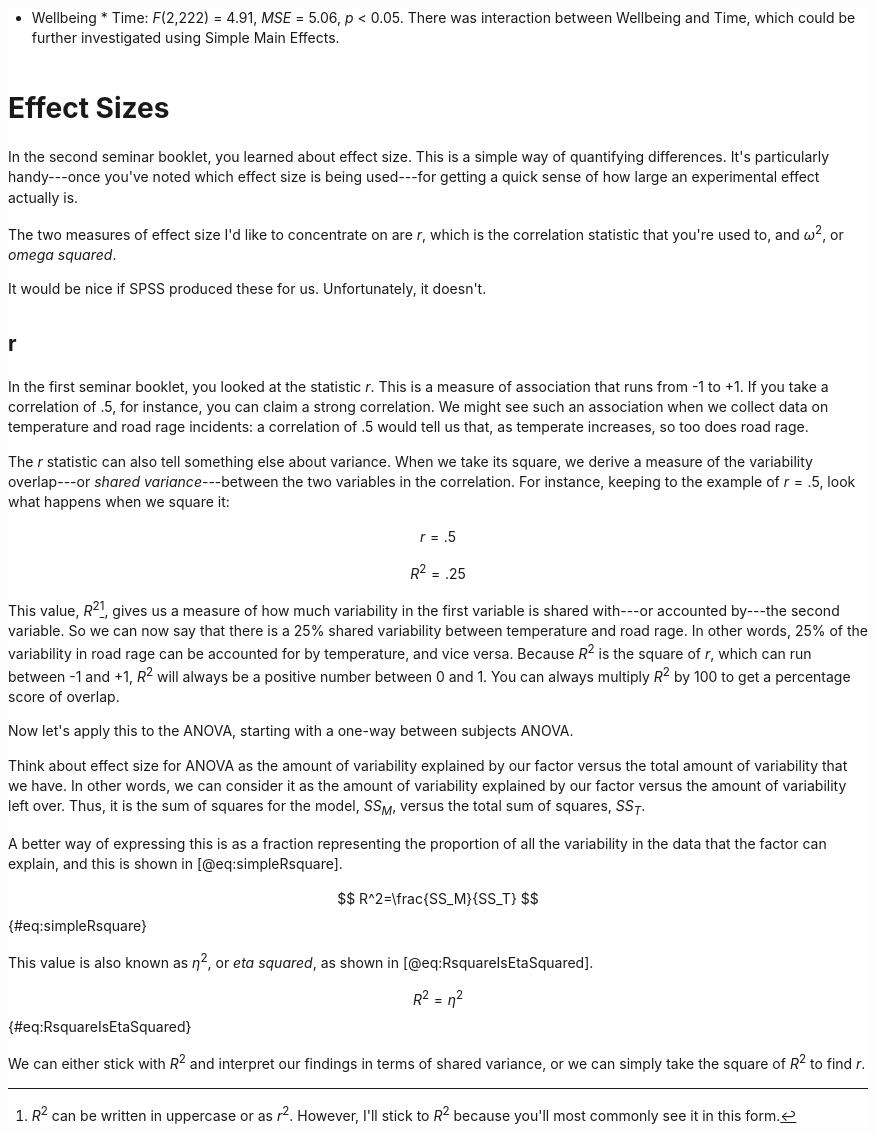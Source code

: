 - Wellbeing * Time: *F*(2,222) = 4.91, *MSE* = 5.06, *p* < 0.05. There was interaction between Wellbeing and Time, which could be further investigated using Simple Main Effects.

</div>

# Effect Sizes

In the second seminar booklet, you learned about effect size. This is a simple way of quantifying differences. It's particularly handy---once you've noted which effect size is being used---for getting a quick sense of how large an experimental effect actually is.

The two measures of effect size I'd like to concentrate on are $r$, which is the correlation statistic that you're used to, and $\omega^2$, or *omega squared*.

It would be nice if SPSS produced these for us. Unfortunately, it doesn't.

## r

In the first seminar booklet, you looked at the statistic $r$. This is a measure of association that runs from -1 to +1. If you take a correlation of .5, for instance, you can claim a strong correlation. We might see such an association when we collect data on temperature and road rage incidents: a correlation of .5 would tell us that, as temperate increases, so too does road rage.

The $r$ statistic can also tell something else about variance. When we take its square, we derive a measure of the variability overlap---or *shared variance*---between the two variables in the correlation. For instance, keeping to the example of $r=.5$, look what happens when we square it:

$$ r=.5 $$

$$ R^2=.25 $$

This value, $R^2$[^rsq], gives us a measure of how much variability in the first variable is shared with---or accounted by---the second variable. So we can now say that there is a $25$% shared variability between temperature and road rage. In other words, 25% of the variability in road rage can be accounted for by temperature, and vice versa. Because $R^2$ is the square of $r$, which can run between -1 and +1, $R^2$ will always be a positive number between 0 and 1. You can always multiply $R^2$ by 100 to get a percentage score of overlap.

[^rsq]: $R^2$ can be written in uppercase or as $r^2$. However, I'll stick to $R^2$ because you'll most commonly see it in this form.

Now let's apply this to the ANOVA, starting with a one-way between subjects ANOVA.

Think about effect size for ANOVA as the amount of variability explained by our factor versus the total amount of variability that we have. In other words, we can consider it as the amount of variability explained by our factor versus the amount of variability left over. Thus, it is the sum of squares for the model, $SS_M$, versus the total sum of squares, $SS_T$.

A better way of expressing this is as a fraction representing the proportion of all the variability in the data that the factor can explain, and this is shown in [@eq:simpleRsquare].

$$ R^2=\frac{SS_M}{SS_T} $$ {#eq:simpleRsquare}

This value is also known as $\eta^2$, or *eta squared*, as shown in [@eq:RsquareIsEtaSquared].

$$ R^2=\eta^2 $$ {#eq:RsquareIsEtaSquared}

We can either stick with $R^2$ and interpret our findings in terms of shared variance, or we can simply take the square of $R^2$ to find *r*.


[^df]: For a main effect, this will be the number of levels in the factor minus one.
---------------
THE PROBLEM ▸
Retype exactly the span of lines from the one with "The $r$ statistic" through the one with "[^rsq]: $R^2$ can"; include both ends and omit the rest of the material.

YOUR SOLUTION ▸
The $r$ statistic can also tell something else about variance. When we take its square, we derive a measure of the variability overlap---or *shared variance*---between the two variables in the correlation. For instance, keeping to the example of $r=.5$, look what happens when we square it:

$$ r=.5 $$

$$ R^2=.25 $$

This value, $R^2$[^rsq], gives us a measure of how much variability in the first variable is shared with---or accounted by---the second variable. So we can now say that there is a $25$% shared variability between temperature and road rage. In other words, 25% of the variability in road rage can be accounted for by temperature, and vice versa. Because $R^2$ is the square of $r$, which can run between -1 and +1, $R^2$ will always be a positive number between 0 and 1. You can always multiply $R^2$ by 100 to get a percentage score of overlap.

[^rsq]: $R^2$ can be written in uppercase or as $r^2$. However, I'll stick to $R^2$ because you'll most commonly see it in this form.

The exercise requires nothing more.